I know you were following the tutorial I linked to in another post but you should use the same field name for the timestamp field in both groks so you can use one date filter with two patterns to set the event @timestamp field to be the parsed value from both log formats.
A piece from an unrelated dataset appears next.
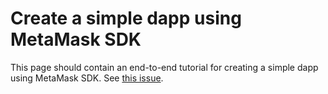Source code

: # Create a simple dapp using MetaMask SDK

This page should contain an end-to-end tutorial for creating a simple dapp using MetaMask SDK.
See [this issue](https://github.com/MetaMask/mm-docs-v2/issues/5).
omid · November 28, 2017, 9:51am

Hi

Im copied and pasted your filter
to syslog-filter.conf file
and Errore :

[2017-11-26T00:00:00,519][ERROR][logstash.agent ] Cannot create pipeline {:reason=>"Expected one of #, {, ,, ] at line 15, column 13 (byte 240) after filter {\n if [type] == "log" {\n\tgrok {\n\t\tmatch => [ \n\t\t"message" "}

[2017-11-26T00:00:10,785][ERROR][logstash.agent ] Cannot create pipeline {:reason=>"Expected one of #, {, ,, ] at line 15, column 13 (byte 240) after filter {\n if [type] == "log" {\n\tgrok {\n\t\tmatch => [ \n\t\t"message" "}

and after that ...

changed grok simple ... for test =

filter {
    if [type] == "log" {
        grok {
            match => ["message" => "%{IPORHOST:clientip} - - \[%{HTTPDATE:timestamp}\]"]
            add_tag => ["nginx_access"]
        }
        if "_grokparsefailure" in [tags] {
            grok {
                match => [
                    (?<timestamp>%{YEAR}[./-]%{MONTHNUM}[./-]%{MONTHDAY}[- ]%{TIME}) \[%{LOGLEVEL:severity}\] %{POSINT:pid}#%{NUMBER}:%{GREEDYDATA:errormessage}
                ]
            add_tag => ["nginx_error"]
            }
        }
        if "_grokparsefailure" not in [tags] {
            geoip {
                source => "client"
            }
            mutate {
                convert => [ "[geoip][location]", "float" ]
            }
        }
    }
}

And again again the same error

[2017-11-27T00:00:07,395][ERROR][logstash.agent           ] Cannot create pipeline {:reason=>"Expected one of #, {, ,, ] at line 26, column 19 (byte 473) after filter {\n  if [type] == \"log\" {\n    grok {\n        match => [ \n        \"message\" "}
[2017-11-27T00:00:17,591][ERROR][logstash.agent           ] Cannot create pipeline {:reason=>"Expected one of #, {, ,, ] at line 26, column 19 (byte 473) after filter {\n  if [type] == \"log\" {\n    grok {\n        match => [ \n        \"message\" "}

And once with this command :
./logstash -t -f /etc/logstash/conf.d/syslog-filter.conf

resulted ::

ERROR StatusLogger No log4j2 configuration file found. Using default configuration: logging only errors to the console.
WARNING: Could not find logstash.yml which is typically located in $LS_HOME/config or /etc/logstash. You can specify the path using --path.settings. Continuing using the defaults
Could not find log4j2 configuration at path //usr/share/logstash/config/log4j2.properties. Using default config which logs to console
13:20:07.335 [LogStash::Runner] FATAL logstash.runner - The given configuration is invalid. Reason: Expected one of #, {, ,, ] at line 15, column 33 (byte 256) after filter {
    if [type] == "log" {
        grok {
            match => ["message"

What should I do ??

guyboertje · November 28, 2017, 10:26am

Your original config was (I just copy pasted):

            grok {
                match => [
                    (?<timestamp>%{YEAR}[./-]%{MONTHNUM}[./-]%{MONTHDAY}[- ]%{TIME}) \[%{LOGLEVEL:severity}\] %{POSINT:pid}#%{NUMBER}:%{GREEDYDATA:errormessage}
                ]
            add_tag => ["nginx_error"]
            }

It should be:

            grok {
                match => [ "message" => "(?<timestamp>%{YEAR}[./-]%{MONTHNUM}[./-]%{MONTHDAY}[- ]%{TIME}) \[%{LOGLEVEL:severity}\] %{POSINT:pid}#%{NUMBER}:%{GREEDYDATA:errormessage}"]
                add_tag => ["nginx_error"]
            }

system · December 26, 2017, 10:27am

This topic was automatically closed 28 days after the last reply. New replies are no longer allowed.